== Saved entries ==
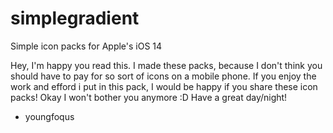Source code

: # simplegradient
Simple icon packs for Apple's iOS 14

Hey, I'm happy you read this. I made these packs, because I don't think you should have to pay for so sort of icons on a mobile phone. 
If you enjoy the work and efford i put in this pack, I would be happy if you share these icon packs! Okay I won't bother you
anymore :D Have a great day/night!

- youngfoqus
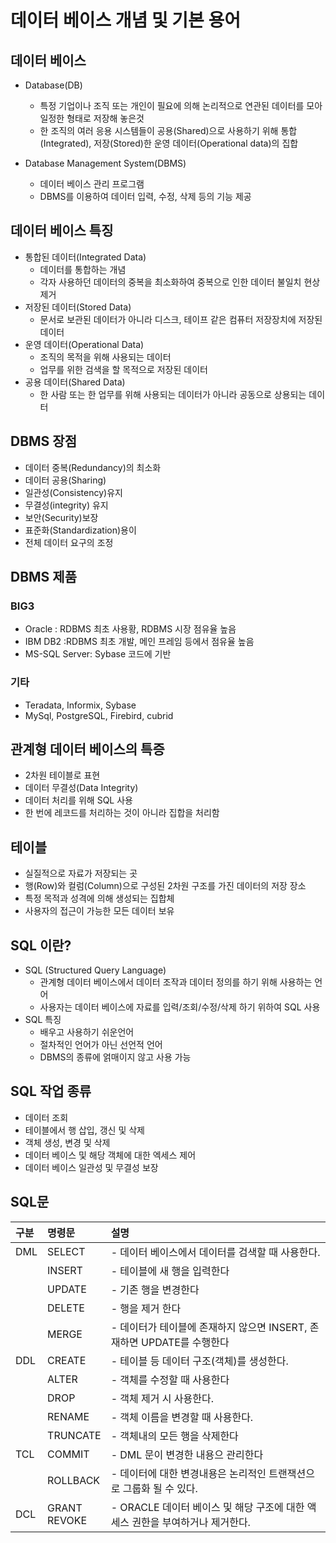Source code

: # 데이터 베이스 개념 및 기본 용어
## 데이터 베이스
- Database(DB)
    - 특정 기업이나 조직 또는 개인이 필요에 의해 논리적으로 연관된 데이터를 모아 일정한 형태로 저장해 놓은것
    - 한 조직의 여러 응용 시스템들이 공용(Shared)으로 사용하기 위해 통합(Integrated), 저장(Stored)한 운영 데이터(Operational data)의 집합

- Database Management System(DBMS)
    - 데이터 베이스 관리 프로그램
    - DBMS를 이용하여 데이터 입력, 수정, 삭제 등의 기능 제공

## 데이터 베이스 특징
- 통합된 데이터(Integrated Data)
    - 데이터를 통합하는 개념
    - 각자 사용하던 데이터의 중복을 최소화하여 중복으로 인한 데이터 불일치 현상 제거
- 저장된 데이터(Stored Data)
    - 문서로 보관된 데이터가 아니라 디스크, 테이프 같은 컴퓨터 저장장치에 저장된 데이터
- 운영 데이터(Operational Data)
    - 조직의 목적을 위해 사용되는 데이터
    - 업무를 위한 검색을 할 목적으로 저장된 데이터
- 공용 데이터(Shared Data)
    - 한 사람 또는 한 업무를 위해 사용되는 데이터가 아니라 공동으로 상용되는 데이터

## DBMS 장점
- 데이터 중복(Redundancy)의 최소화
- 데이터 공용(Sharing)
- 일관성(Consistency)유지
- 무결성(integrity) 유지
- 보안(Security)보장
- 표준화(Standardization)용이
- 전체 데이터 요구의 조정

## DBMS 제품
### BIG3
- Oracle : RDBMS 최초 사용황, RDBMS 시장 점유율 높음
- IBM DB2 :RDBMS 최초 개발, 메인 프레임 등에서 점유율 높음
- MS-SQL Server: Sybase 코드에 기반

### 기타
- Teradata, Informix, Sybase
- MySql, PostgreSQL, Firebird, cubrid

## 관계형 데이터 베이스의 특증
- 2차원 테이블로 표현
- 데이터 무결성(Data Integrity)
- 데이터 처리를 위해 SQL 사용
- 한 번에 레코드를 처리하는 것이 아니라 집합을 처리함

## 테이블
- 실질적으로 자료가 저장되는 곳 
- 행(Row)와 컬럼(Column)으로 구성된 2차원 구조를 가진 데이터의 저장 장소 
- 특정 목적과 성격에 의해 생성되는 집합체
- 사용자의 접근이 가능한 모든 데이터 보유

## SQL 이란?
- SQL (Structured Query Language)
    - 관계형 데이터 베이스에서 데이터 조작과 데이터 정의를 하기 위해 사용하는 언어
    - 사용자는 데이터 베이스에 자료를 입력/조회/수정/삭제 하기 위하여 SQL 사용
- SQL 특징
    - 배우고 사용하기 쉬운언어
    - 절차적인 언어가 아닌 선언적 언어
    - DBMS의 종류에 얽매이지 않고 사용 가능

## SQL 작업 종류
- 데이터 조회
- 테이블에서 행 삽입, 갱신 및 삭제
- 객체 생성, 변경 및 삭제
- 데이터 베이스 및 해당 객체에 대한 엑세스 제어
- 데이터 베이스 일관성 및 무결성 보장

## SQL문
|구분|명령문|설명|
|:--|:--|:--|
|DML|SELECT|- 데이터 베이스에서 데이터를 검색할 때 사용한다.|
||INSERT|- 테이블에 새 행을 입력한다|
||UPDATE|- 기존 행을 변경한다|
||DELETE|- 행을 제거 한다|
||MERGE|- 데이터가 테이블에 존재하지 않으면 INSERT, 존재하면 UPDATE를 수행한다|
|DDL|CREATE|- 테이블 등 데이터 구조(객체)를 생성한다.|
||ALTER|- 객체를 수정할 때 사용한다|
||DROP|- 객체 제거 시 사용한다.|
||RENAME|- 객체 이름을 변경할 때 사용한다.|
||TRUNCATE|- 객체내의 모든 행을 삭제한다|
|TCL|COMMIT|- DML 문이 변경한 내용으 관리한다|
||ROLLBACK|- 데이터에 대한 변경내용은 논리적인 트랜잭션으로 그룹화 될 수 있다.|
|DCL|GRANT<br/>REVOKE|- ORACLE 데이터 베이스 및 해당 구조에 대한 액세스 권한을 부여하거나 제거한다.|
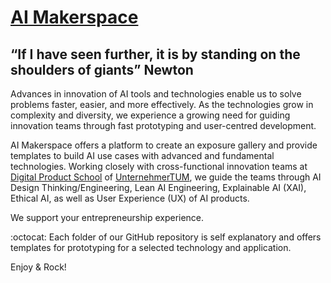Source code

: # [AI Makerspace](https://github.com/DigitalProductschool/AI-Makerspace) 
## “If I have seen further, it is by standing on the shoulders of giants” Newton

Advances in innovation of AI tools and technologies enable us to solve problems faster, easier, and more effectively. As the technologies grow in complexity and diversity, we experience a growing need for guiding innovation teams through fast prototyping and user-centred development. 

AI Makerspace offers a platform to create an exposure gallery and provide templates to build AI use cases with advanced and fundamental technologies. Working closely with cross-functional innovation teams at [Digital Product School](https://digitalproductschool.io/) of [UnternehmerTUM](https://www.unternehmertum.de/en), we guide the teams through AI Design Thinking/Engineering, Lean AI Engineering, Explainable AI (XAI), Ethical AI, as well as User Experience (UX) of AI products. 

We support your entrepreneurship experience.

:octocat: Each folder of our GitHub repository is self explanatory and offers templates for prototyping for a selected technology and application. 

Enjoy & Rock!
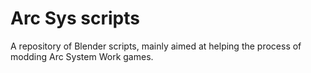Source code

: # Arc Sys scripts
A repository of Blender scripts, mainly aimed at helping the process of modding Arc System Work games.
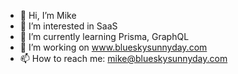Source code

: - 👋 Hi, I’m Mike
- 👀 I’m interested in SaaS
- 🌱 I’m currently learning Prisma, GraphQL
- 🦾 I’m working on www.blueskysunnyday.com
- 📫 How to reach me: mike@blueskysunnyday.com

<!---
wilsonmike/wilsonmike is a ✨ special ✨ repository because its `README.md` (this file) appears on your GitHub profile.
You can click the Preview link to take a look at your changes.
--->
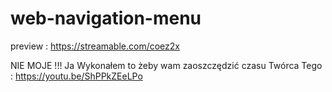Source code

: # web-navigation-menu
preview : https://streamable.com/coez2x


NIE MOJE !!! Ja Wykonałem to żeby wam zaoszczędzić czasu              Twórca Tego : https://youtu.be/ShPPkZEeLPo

==

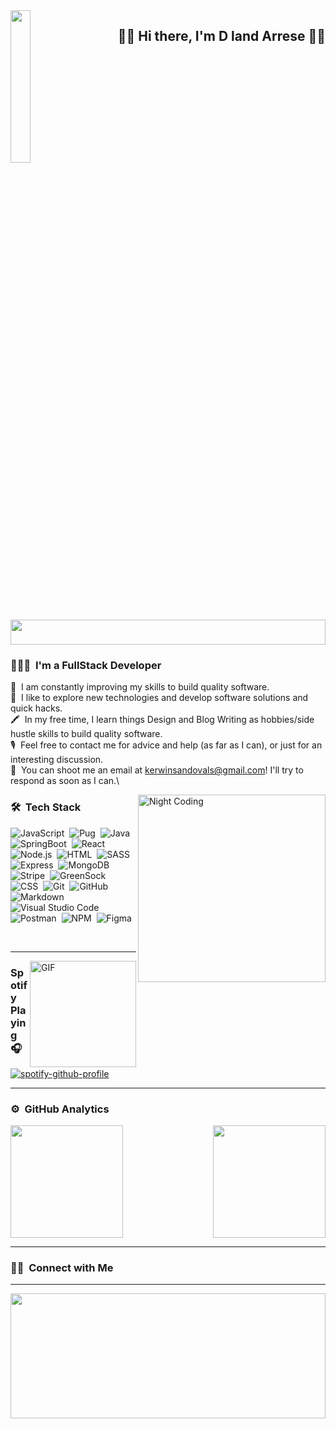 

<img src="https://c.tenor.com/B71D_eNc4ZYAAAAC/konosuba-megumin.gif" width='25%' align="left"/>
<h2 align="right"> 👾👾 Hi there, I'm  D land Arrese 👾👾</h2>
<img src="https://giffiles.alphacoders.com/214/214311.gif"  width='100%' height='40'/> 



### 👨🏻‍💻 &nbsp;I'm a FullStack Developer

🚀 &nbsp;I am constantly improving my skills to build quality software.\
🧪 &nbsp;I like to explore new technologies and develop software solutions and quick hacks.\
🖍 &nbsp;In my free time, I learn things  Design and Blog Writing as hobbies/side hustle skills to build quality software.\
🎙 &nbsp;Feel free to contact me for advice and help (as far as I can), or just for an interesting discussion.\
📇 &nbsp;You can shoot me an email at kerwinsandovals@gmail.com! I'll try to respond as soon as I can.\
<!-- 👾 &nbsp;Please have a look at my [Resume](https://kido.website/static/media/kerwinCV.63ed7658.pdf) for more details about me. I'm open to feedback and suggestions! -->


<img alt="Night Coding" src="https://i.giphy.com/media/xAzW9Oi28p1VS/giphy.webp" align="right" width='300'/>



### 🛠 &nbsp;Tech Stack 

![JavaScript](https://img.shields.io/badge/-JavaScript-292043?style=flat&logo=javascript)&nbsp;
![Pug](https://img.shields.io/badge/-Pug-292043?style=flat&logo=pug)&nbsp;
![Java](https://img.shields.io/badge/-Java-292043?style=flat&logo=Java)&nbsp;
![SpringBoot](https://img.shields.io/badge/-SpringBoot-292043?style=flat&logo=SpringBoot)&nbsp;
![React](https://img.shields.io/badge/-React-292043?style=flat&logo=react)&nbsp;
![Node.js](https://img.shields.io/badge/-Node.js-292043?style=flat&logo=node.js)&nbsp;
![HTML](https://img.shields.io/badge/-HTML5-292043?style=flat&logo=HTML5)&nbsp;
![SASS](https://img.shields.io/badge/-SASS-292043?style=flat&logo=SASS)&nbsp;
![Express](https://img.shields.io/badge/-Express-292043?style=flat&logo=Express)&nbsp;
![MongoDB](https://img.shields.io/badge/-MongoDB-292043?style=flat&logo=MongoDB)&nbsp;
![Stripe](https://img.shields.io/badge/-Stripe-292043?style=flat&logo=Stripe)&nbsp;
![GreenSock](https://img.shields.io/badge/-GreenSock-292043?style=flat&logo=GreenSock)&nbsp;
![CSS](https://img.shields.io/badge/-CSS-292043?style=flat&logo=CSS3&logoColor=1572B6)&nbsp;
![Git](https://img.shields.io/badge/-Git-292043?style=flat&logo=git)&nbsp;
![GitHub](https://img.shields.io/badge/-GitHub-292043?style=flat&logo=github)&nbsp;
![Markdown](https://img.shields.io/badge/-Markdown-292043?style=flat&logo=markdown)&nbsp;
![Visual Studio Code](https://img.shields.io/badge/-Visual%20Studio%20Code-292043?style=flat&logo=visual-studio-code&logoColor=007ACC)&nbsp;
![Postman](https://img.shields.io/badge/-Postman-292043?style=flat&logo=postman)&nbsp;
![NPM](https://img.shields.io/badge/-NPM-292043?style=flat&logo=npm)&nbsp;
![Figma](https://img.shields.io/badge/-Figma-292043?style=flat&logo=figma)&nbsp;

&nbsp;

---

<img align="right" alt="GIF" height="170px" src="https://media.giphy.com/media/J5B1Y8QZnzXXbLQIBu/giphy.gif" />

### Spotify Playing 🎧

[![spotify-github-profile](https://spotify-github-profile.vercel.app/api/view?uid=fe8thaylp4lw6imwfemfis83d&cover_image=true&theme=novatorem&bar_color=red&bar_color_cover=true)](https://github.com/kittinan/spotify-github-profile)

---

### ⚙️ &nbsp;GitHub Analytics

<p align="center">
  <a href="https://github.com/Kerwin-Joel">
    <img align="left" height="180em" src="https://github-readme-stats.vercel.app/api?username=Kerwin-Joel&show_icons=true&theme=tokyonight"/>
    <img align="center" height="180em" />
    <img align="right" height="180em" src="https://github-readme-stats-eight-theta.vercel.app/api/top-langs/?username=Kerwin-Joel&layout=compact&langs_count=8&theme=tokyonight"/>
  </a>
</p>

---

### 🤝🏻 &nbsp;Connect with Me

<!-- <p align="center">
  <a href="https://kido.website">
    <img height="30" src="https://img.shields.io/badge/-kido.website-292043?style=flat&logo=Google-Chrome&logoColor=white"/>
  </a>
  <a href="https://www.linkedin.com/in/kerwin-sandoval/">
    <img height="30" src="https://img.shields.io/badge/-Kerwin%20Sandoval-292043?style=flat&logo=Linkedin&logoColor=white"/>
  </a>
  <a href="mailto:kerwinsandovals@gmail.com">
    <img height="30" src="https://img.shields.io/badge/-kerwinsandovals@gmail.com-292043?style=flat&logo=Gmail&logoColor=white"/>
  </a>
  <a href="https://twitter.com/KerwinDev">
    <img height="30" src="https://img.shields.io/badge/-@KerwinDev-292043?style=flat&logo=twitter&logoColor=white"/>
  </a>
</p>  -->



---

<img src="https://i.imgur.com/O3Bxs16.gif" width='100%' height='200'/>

== Work to complete ==
Please give again the lines above between the line holding "- Database Management System(DBMS)" and the line holding "- 저장된 데이터(Stored Data)", inclusive, exactly as they are and with nothing added.

== Result of this exercise ==
- Database Management System(DBMS)
    - 데이터 베이스 관리 프로그램
    - DBMS를 이용하여 데이터 입력, 수정, 삭제 등의 기능 제공

## 데이터 베이스 특징
- 통합된 데이터(Integrated Data)
    - 데이터를 통합하는 개념
    - 각자 사용하던 데이터의 중복을 최소화하여 중복으로 인한 데이터 불일치 현상 제거
- 저장된 데이터(Stored Data)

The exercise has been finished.